### [Problem statement]
Working from the entries below, give again each line from the first through the one containing "llave privada .pem", exactly and with nothing else.

### [Data for this exercise]
+ + +

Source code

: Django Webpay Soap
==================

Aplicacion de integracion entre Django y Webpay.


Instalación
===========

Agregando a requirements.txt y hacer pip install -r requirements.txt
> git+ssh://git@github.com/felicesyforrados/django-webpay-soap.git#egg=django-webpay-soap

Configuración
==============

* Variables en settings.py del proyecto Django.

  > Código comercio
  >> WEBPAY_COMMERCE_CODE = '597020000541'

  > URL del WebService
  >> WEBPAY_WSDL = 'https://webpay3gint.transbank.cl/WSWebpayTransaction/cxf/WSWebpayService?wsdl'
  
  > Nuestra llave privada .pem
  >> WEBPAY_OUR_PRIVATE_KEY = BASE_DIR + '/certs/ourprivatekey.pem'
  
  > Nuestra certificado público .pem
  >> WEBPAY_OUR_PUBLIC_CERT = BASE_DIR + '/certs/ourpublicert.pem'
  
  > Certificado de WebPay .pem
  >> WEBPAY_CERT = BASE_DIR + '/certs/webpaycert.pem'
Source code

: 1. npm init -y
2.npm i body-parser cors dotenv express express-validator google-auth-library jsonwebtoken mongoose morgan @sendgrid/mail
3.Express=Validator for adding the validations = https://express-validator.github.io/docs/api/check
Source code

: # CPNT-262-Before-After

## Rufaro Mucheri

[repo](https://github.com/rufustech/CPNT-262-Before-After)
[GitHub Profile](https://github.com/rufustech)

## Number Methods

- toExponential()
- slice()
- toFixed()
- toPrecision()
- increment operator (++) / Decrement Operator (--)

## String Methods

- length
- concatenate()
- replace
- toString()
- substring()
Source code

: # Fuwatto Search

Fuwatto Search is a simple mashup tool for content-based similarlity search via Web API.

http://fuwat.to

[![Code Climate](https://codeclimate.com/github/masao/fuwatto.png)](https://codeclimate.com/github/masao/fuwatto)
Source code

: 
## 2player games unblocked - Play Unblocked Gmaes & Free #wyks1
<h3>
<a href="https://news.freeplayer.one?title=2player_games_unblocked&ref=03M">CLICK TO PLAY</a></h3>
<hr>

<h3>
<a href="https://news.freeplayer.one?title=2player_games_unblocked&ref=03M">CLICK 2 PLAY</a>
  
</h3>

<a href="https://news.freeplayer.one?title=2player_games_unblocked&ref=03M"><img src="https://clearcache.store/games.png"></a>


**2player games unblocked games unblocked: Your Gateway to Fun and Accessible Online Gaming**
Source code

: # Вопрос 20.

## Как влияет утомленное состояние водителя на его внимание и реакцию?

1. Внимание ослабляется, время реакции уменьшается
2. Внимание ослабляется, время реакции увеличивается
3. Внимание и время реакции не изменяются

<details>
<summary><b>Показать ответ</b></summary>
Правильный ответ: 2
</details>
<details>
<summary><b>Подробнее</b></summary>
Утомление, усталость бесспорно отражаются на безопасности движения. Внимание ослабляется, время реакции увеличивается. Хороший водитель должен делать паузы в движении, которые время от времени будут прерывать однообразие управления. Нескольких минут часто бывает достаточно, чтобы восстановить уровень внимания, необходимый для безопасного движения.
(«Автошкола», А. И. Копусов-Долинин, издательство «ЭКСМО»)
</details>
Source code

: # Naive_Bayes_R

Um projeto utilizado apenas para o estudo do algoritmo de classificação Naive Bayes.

+ + +

### [Reply to the task]
Source code

: Django Webpay Soap
==================

Aplicacion de integracion entre Django y Webpay.


Instalación
===========

Agregando a requirements.txt y hacer pip install -r requirements.txt
> git+ssh://git@github.com/felicesyforrados/django-webpay-soap.git#egg=django-webpay-soap

Configuración
==============

* Variables en settings.py del proyecto Django.

  > Código comercio
  >> WEBPAY_COMMERCE_CODE = '597020000541'

  > URL del WebService
  >> WEBPAY_WSDL = 'https://webpay3gint.transbank.cl/WSWebpayTransaction/cxf/WSWebpayService?wsdl'
  
  > Nuestra llave privada .pem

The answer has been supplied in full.